### THE PROBLEM
Both the line below containing "after CRAN release." and the line containing "Initial alpha release of xportr", along with every line between them, should be repeated exactly; no other line belongs in the answer.

** THE RECORDS follows **

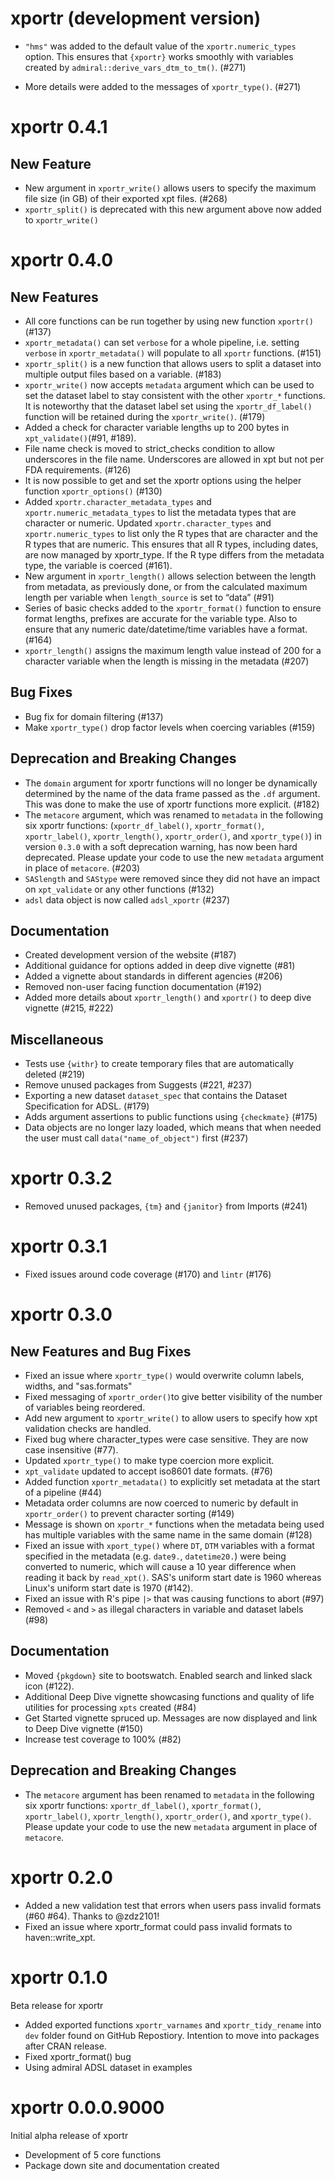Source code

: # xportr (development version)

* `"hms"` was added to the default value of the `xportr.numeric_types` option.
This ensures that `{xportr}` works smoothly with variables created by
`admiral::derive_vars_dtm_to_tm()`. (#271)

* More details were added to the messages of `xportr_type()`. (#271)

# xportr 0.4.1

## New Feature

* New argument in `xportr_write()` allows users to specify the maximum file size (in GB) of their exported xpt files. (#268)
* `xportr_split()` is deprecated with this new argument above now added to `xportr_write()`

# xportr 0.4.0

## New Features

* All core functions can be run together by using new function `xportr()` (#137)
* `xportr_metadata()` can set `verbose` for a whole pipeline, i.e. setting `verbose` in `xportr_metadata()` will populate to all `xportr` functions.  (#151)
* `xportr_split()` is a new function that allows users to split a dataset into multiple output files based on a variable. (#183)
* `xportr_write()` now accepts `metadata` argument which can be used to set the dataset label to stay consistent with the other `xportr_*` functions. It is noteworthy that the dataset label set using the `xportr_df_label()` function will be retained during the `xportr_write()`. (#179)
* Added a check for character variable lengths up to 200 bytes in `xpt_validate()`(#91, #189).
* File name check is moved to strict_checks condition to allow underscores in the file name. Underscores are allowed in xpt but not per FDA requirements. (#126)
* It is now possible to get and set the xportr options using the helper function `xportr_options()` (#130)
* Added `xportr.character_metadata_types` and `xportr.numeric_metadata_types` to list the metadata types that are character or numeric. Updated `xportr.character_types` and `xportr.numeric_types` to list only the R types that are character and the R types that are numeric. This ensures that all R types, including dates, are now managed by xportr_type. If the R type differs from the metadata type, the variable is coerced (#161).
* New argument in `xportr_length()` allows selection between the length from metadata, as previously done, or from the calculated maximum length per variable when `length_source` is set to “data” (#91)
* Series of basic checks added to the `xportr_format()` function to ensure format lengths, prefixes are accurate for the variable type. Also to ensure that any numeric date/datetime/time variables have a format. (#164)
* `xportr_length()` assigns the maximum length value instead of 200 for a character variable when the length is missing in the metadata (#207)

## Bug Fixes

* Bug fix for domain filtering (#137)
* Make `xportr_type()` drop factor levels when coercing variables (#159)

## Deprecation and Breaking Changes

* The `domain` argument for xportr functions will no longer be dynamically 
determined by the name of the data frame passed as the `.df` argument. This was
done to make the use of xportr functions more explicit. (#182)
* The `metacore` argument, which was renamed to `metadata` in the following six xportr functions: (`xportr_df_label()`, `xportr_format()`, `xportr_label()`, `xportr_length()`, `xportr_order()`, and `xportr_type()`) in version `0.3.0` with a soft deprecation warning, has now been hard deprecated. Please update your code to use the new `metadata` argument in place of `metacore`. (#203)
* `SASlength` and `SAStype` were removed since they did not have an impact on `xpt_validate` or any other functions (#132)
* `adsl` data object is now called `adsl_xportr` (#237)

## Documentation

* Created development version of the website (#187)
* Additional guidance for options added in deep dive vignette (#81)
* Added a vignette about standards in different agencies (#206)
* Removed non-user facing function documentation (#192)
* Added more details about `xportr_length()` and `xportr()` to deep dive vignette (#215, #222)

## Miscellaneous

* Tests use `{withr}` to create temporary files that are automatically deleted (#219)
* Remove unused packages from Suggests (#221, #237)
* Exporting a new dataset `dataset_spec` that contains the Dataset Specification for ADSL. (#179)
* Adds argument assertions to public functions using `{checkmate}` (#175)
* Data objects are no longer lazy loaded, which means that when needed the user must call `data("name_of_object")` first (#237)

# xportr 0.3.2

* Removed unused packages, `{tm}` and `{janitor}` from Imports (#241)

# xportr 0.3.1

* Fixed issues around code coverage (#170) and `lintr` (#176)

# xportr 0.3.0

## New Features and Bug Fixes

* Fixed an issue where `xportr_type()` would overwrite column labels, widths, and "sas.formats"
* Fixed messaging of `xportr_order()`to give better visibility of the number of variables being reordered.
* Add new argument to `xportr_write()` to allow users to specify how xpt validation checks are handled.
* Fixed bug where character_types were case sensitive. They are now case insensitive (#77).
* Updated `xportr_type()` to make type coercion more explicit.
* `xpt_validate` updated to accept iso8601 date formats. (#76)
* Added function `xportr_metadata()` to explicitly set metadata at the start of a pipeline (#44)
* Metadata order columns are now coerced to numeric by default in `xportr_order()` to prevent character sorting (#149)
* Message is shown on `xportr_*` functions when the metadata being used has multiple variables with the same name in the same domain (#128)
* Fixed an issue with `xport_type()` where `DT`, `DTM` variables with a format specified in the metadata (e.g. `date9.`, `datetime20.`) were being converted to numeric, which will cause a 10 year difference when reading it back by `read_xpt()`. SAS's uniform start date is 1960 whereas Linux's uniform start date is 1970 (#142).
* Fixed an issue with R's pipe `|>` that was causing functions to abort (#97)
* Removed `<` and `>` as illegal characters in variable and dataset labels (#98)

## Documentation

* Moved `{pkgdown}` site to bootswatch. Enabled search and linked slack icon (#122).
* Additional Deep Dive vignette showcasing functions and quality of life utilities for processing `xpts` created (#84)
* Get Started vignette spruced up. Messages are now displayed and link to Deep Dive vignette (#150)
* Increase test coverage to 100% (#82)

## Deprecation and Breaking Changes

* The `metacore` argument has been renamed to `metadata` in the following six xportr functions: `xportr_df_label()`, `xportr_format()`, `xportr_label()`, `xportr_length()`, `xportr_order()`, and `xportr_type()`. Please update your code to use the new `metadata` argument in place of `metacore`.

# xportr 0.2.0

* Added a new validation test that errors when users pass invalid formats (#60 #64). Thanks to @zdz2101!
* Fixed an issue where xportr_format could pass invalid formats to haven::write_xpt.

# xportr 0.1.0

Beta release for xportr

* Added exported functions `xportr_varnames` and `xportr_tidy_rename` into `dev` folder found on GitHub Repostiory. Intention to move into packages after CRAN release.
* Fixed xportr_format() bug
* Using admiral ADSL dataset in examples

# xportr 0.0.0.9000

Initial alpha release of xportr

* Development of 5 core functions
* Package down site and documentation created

** End of THE RECORDS **
** THE RECORDS follows **

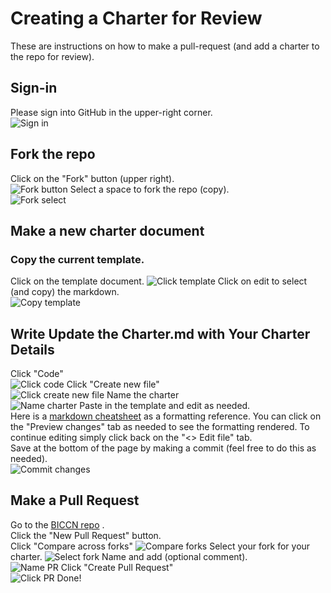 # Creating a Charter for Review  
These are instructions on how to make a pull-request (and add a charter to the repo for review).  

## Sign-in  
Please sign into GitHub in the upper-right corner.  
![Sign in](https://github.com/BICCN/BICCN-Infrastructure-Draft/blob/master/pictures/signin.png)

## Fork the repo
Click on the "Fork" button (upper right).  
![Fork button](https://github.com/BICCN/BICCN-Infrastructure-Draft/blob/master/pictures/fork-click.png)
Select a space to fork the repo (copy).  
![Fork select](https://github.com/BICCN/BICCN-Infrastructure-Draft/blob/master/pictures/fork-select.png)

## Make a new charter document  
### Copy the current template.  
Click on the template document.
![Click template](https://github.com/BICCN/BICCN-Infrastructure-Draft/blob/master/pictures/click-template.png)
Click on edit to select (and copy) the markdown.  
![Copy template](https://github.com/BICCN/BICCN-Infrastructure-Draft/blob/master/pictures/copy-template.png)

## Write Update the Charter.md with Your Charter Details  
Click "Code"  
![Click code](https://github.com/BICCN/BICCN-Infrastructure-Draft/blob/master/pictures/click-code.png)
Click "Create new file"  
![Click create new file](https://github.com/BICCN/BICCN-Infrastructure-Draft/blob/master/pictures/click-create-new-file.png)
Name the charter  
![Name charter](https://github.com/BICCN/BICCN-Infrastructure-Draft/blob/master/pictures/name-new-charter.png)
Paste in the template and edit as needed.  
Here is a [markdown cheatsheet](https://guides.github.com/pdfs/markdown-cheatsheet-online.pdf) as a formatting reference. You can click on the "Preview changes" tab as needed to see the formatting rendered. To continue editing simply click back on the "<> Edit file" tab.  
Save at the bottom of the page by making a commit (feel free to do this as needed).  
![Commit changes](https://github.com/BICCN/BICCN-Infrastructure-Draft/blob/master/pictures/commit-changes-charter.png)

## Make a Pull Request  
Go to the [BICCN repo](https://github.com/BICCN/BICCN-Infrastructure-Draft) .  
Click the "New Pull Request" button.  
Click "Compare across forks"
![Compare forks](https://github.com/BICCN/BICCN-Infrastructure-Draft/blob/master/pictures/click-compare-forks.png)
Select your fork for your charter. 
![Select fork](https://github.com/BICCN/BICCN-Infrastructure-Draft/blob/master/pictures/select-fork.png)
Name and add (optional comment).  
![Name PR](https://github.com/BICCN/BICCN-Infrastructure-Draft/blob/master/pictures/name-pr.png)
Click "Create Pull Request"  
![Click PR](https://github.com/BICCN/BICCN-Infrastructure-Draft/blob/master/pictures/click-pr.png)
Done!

** End of THE RECORDS **

### ANSWER
* Added exported functions `xportr_varnames` and `xportr_tidy_rename` into `dev` folder found on GitHub Repostiory. Intention to move into packages after CRAN release.
* Fixed xportr_format() bug
* Using admiral ADSL dataset in examples

# xportr 0.0.0.9000

Initial alpha release of xportr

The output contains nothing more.